The Rare Disease Patient Experience

 Eve Wallace and Christine McSherry

This webinar will examine and walk you through common aspects of a rare disease study with specific examples of the speakers’ own experiences.  From the viewpoints of a Clinical Project Management and a Patient Caregiver Director of Strategic Partnerships and Advocacy, you will absorb examples of what a rare participant, caregiver, or family is faced with and the critical result of any misalignments when it comes to clinical trials.

Throughout the webinar, our speakers will discuss in depth how thoughtful planning from the sponsor and CRO can maximize the operational success of a clinical study. By the end of the webinar, you will understand the rare disease participants’ unique considerations, and how Emmes helps to incorporate that knowledge into every rare disease clinical trial we are faced with.
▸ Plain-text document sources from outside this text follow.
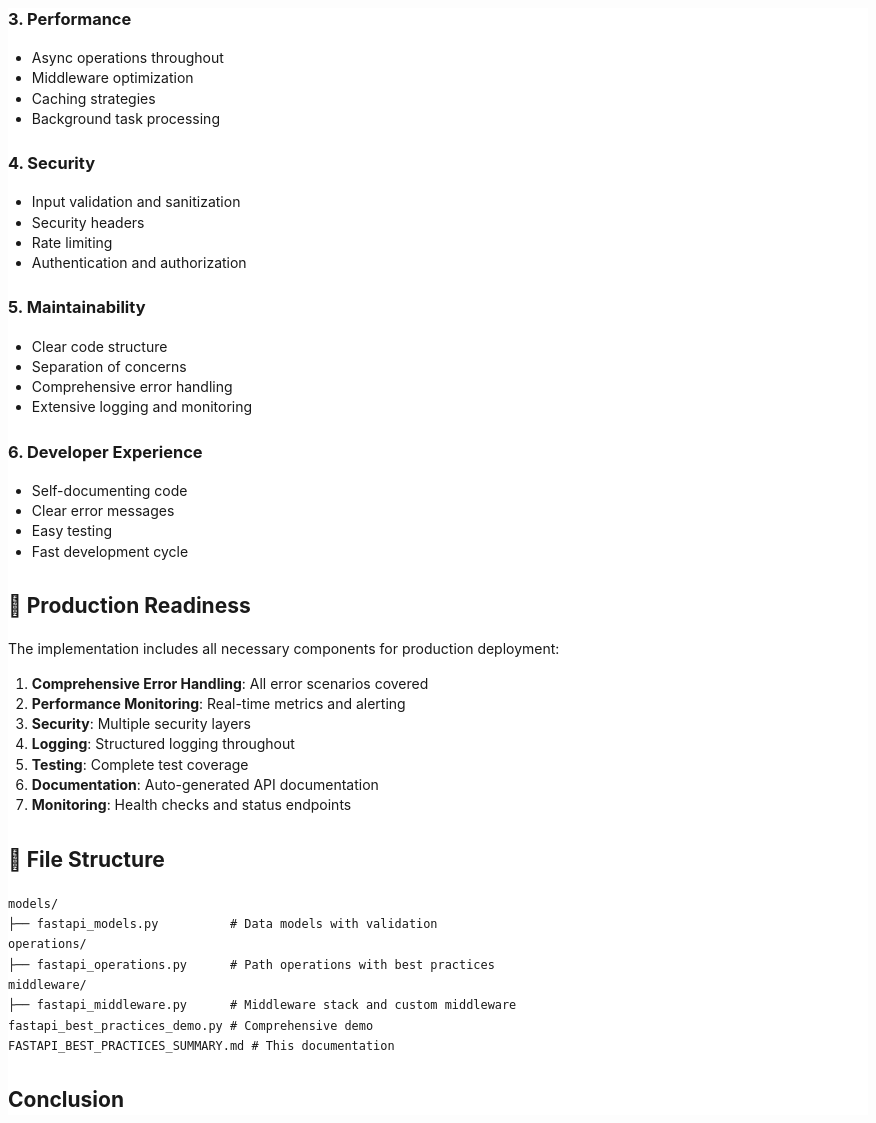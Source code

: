 ### 3. **Performance**
- Async operations throughout
- Middleware optimization
- Caching strategies
- Background task processing

### 4. **Security**
- Input validation and sanitization
- Security headers
- Rate limiting
- Authentication and authorization

### 5. **Maintainability**
- Clear code structure
- Separation of concerns
- Comprehensive error handling
- Extensive logging and monitoring

### 6. **Developer Experience**
- Self-documenting code
- Clear error messages
- Easy testing
- Fast development cycle

## 🚀 Production Readiness

The implementation includes all necessary components for production deployment:

1. **Comprehensive Error Handling**: All error scenarios covered
2. **Performance Monitoring**: Real-time metrics and alerting
3. **Security**: Multiple security layers
4. **Logging**: Structured logging throughout
5. **Testing**: Complete test coverage
6. **Documentation**: Auto-generated API documentation
7. **Monitoring**: Health checks and status endpoints

## 📁 File Structure

```
models/
├── fastapi_models.py          # Data models with validation
operations/
├── fastapi_operations.py      # Path operations with best practices
middleware/
├── fastapi_middleware.py      # Middleware stack and custom middleware
fastapi_best_practices_demo.py # Comprehensive demo
FASTAPI_BEST_PRACTICES_SUMMARY.md # This documentation
```

## Conclusion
Emmes’ approach to clinical trials has the participants acting as people, not “subjects.”

Key Learning Objectives

  • How can thoughtful planning from the sponsor and CRO maximize the operational success of a clinical study?
  • The panel will discuss how aspects of study design, communication with stakeholders, patient recruitment, and retention strategies can all contribute to successful clinical trial delivery.
  • Rare disease studies require a unique and tailored approach; the panel will give examples of how this can be incorporated into planning your next clinical trial.
  • Sites and investigators are geographically challenged, not as many specialists for disease/disorders, and participants often need to travel to the site.

Find out how Emmes is making advances by downloading the webinar today!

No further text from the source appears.